Depuis que j’ai quitté l’école classique, je ne m’aventure plus dans les rues de Port-au-Prince avant sept heures du matin. Parfois, je passe des journées entières enfermé chez moi. Si c’était seulement à ma mère de décider, je ne quitterais jamais les quatre murs de la maison. Un conseil prudent, donné avec amour, mais dicté surtout par l’état alarmant du pays. Pourtant, ce matin, après un long moment, j’ai vu la ville s’éveiller à cinq heures.
Il y a, niché sous la route poussiéreuse de Maïs Gâté, un petit studio que j’affectionne particulièrement. Un espace modeste, mais où l’on entre avec l’espoir d’en ressortir un peu plus soi, un peu plus belle. Je ne suis pas la seule à y trouver refuge car d’autres jeunes femmes, aussi nombreuses que les silences partagés dans la salle d’attente, s’y rendent, à la recherche d’un éclat. La dernière fois que j’y suis allée, j’ai patienté plus de cinq heures, mon reflet s’impatientant dans les miroirs embués. Et bien après mon arrivée, d’autres encore sont venues prolonger l’attente. Depuis ce jour-là, j’ai compris que, pour me faire belle sans perdre la moitié de ma journée, il me fallait y aller tôt. Très tôt.
Ce matin, j’ai peut-être un peu abusé. Après une nuit suspendue à des mots tendres échangés avec un ami, un peu plus que ça, mais pas tout à fait, je me suis levée portée par une joie presque enfantine. Légère. Vivante. À cinq heures pile, j’étais prête, maquillée d’enthousiasme, convaincue que rien ne pouvait troubler l’élan de ma matinée. J’avais oublié, naïvement, que les embouteillages en pleine période de vacances scolaires ne sont pas un fléau, surtout pas à cinq heures du matin.
Trente minutes plus tard, me voilà dans ce quartier au regard méfiant, là où les murs ont des cicatrices et les rues un air de veille. Le studio, lui, est encore fermé. Alors j’attends, posée dans un coin qui ne me reconnaît pas, les écouteurs vissés aux oreilles, la tête ailleurs. Le temps ne passe pas, ou alors il me glisse entre les doigts. Je réfléchis, à tout, à moi, à ce que j’aurais pu faire de ces heures étirées. Et puis, sans bruit, une certitude me traverse : j’en ai fait trop.

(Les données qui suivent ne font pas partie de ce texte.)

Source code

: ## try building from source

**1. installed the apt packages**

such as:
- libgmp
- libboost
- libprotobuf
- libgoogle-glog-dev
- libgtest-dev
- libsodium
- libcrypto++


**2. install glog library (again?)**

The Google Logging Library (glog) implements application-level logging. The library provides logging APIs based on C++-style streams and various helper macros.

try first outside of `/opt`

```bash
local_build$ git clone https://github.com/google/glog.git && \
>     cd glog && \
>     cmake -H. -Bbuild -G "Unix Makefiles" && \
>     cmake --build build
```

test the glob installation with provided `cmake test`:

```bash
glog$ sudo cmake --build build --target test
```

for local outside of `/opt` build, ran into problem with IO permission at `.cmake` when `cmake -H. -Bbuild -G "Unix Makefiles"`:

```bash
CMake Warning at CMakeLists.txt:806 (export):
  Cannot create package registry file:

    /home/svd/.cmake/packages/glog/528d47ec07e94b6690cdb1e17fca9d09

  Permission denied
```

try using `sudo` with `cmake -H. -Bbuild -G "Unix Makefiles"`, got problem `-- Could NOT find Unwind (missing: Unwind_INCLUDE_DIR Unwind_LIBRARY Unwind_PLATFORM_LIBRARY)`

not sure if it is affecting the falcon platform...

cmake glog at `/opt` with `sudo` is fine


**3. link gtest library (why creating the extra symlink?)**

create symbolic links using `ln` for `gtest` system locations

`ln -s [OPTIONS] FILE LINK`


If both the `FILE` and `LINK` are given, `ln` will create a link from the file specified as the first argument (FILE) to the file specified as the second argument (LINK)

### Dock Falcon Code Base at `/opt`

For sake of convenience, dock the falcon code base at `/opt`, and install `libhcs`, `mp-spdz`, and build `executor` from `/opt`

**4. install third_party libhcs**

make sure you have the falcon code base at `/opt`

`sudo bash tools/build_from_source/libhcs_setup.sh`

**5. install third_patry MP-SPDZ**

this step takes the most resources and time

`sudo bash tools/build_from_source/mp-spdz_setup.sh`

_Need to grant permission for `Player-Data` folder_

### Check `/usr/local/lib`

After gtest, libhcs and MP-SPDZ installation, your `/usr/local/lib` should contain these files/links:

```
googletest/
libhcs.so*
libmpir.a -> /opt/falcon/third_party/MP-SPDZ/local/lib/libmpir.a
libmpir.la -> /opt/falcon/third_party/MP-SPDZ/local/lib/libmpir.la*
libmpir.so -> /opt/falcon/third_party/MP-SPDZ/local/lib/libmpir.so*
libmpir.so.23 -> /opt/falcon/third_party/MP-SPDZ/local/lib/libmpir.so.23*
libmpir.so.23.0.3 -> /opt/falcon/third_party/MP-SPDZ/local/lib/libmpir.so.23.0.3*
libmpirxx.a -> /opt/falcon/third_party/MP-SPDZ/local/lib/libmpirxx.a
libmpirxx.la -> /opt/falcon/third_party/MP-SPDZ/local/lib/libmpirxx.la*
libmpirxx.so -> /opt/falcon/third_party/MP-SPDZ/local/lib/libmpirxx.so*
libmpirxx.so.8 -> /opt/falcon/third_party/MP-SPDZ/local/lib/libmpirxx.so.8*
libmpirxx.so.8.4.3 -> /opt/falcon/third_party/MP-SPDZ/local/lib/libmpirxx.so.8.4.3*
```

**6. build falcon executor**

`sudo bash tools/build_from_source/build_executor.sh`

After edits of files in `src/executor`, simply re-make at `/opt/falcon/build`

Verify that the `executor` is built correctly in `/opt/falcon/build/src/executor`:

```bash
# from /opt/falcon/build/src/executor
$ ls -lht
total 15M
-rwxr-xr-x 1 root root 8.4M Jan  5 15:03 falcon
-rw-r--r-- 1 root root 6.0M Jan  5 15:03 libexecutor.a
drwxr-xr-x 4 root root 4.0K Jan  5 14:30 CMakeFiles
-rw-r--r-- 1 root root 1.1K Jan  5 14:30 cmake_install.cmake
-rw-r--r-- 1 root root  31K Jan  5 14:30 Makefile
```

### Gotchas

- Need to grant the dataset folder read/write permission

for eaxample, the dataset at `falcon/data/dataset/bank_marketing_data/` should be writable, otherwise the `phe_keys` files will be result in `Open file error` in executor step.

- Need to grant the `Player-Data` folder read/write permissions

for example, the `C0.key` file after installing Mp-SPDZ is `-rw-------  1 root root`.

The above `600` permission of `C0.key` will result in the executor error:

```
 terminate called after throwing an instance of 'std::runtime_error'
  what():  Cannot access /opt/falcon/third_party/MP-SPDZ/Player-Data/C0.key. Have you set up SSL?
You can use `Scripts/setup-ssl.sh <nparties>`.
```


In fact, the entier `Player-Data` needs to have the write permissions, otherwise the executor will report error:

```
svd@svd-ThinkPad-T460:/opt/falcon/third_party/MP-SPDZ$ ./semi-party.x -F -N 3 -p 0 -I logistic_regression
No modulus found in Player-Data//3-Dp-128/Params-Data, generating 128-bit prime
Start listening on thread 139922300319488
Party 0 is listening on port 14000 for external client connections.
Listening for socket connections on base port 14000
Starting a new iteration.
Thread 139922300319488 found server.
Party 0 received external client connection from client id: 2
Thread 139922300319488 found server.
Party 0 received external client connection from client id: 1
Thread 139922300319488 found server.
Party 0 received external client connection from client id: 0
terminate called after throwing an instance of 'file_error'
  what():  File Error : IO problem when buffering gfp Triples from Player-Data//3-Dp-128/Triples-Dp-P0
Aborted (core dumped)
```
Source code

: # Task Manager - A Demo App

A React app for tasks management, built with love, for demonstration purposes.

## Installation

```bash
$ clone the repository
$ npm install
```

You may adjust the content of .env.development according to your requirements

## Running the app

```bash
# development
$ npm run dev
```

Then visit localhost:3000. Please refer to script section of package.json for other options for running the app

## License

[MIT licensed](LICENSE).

Entre-temps, les regards se font lourds, glissent sur moi comme des ombres épaisses. Je sens la tension, ce mélange d’hostilité voilée et de curiosité intrusive. Des pensées sombres me traversent, déraisonnables peut-être, mais réelles. Il suffit parfois de ne pas être connue pour ne jamais ressortir d’un endroit. Alors je me redresse, redonne un peu de force à ma posture, et plante mes yeux sur l’écran de mon téléphone comme un rempart. On m’interpelle. Je reste muette. Jusqu’à ce qu’un homme, le seul à oser briser le silence, me pose une question simple, presque naïve : « Qu’est-ce que tu fais ici si tôt ? »
Je lui explique, d’un ton calme, que j’ai mal calculé. Que je suis venue trop tôt. Une erreur de timing, une volonté mal ajustée. Heureusement, le temps, lui, a fini par avoir pitié. À neuf heures, enfin, les portes s’ouvrent. Les responsables sont là.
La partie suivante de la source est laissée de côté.